■ To do ■
Check each line below for the word "Betydning", and copy those that have it.

(Stored items)
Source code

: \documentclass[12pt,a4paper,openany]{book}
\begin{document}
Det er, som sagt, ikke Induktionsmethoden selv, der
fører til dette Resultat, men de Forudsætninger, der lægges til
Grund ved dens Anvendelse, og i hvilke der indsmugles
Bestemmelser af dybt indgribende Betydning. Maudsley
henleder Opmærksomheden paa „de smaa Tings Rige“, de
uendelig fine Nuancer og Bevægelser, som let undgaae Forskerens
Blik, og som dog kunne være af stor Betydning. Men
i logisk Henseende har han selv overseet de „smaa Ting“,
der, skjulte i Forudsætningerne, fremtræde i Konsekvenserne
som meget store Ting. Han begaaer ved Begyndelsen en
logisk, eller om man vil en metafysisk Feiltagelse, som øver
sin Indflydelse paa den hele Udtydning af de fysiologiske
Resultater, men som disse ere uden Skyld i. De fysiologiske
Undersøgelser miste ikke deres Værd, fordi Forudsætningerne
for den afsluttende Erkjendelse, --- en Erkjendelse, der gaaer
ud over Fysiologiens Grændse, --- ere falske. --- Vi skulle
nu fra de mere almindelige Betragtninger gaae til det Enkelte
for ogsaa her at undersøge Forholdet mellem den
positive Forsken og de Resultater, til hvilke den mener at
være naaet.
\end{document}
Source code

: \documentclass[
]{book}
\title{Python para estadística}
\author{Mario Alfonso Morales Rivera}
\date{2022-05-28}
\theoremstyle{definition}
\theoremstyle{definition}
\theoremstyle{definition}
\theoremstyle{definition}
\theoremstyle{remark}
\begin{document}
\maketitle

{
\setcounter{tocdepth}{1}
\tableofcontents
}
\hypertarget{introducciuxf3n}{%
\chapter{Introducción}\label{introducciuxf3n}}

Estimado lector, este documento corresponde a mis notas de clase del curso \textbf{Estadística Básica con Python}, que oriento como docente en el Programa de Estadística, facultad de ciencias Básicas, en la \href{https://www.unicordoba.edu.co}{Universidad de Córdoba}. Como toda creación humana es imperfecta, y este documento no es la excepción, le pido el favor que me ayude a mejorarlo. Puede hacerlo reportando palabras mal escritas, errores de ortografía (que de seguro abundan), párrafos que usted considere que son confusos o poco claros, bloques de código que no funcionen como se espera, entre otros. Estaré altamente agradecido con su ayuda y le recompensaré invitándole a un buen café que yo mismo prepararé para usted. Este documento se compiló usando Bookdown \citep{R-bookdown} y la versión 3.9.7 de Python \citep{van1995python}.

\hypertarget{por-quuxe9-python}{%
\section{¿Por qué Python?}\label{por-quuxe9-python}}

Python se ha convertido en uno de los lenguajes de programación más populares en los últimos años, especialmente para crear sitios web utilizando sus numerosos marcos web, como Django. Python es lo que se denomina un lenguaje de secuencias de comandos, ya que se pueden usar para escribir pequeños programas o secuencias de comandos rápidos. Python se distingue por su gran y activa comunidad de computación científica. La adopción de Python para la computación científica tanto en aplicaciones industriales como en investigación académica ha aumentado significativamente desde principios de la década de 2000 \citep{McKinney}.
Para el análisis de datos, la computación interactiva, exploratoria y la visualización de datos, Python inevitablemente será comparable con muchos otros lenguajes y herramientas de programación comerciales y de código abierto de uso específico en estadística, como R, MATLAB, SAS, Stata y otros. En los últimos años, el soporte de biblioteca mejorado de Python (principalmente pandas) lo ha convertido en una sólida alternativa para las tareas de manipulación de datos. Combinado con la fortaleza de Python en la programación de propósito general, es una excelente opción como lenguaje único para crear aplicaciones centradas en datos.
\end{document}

■ Solved problem ■
Bestemmelser af dybt indgribende Betydning. Maudsley
Blik, og som dog kunne være af stor Betydning. Men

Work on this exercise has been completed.